Integrierte Schaltungen haben typischerweise eine Siliziumbasis und werden mithilfe der Fotolithografie hergestellt. Dabei werden Muster mithilfe von Licht auf den Siliziumchip übertragen. Durch dieses Verfahren können Ingenieure mikroskopisch kleine Schaltungen mit Bauteilen herstellen, die für das menschliche Auge nicht sichtbar sind. Im Gegensatz zu herkömmlichen Schaltungen, die aus einzelnen Bauteilen aufgebaut sind, bieten integrierte Schaltungen eine höhere Effizienz, einen geringeren Energieverbrauch und eine größere Zuverlässigkeit.

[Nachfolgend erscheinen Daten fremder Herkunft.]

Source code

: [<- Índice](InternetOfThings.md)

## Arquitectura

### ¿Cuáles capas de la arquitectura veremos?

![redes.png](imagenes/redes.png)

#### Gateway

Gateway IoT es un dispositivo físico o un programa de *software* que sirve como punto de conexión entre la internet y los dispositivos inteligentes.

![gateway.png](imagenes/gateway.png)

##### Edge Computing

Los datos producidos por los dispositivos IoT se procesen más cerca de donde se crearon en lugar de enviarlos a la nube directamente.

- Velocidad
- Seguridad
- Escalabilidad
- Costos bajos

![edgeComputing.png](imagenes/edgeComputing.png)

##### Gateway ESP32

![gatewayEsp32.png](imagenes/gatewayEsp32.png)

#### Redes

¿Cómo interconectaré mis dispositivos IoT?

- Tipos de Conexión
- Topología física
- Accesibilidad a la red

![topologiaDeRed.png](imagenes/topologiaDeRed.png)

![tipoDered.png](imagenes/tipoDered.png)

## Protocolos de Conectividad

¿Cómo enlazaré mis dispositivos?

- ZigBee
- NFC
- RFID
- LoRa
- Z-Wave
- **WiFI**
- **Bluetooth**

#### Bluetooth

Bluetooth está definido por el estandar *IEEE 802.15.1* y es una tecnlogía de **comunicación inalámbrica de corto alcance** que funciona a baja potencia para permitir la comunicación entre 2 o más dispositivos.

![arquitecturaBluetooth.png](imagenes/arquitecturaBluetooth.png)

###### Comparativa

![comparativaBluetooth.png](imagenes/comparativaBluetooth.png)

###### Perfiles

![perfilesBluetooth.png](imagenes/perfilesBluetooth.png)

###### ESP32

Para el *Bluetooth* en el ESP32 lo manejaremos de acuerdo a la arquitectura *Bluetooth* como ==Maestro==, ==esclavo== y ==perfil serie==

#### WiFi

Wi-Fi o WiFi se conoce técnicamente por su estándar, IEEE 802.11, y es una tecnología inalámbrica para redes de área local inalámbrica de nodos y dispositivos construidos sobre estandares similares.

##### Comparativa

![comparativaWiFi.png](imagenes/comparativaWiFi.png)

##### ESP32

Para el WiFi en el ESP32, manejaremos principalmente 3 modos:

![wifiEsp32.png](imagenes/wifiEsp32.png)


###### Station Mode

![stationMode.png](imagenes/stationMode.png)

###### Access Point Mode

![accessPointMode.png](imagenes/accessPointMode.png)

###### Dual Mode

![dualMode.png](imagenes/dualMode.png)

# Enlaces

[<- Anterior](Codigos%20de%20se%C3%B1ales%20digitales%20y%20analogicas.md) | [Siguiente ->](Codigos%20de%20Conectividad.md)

Seit ihrer Erfindung Ende der 1950er-Jahre haben integrierte Schaltungen die Technologie revolutioniert und die Entwicklung kleinerer, schnellerer und leistungsfähigerer elektronischer Geräte ermöglicht. Fortschritte wie Designs mit einem System-on-a-Chip (SoC) etwa (Apple Silicon) integrieren inzwischen komplette Computersysteme auf einem einzigen Chip und verschieben damit die Grenzen von Leistung und Miniaturisierung weiter.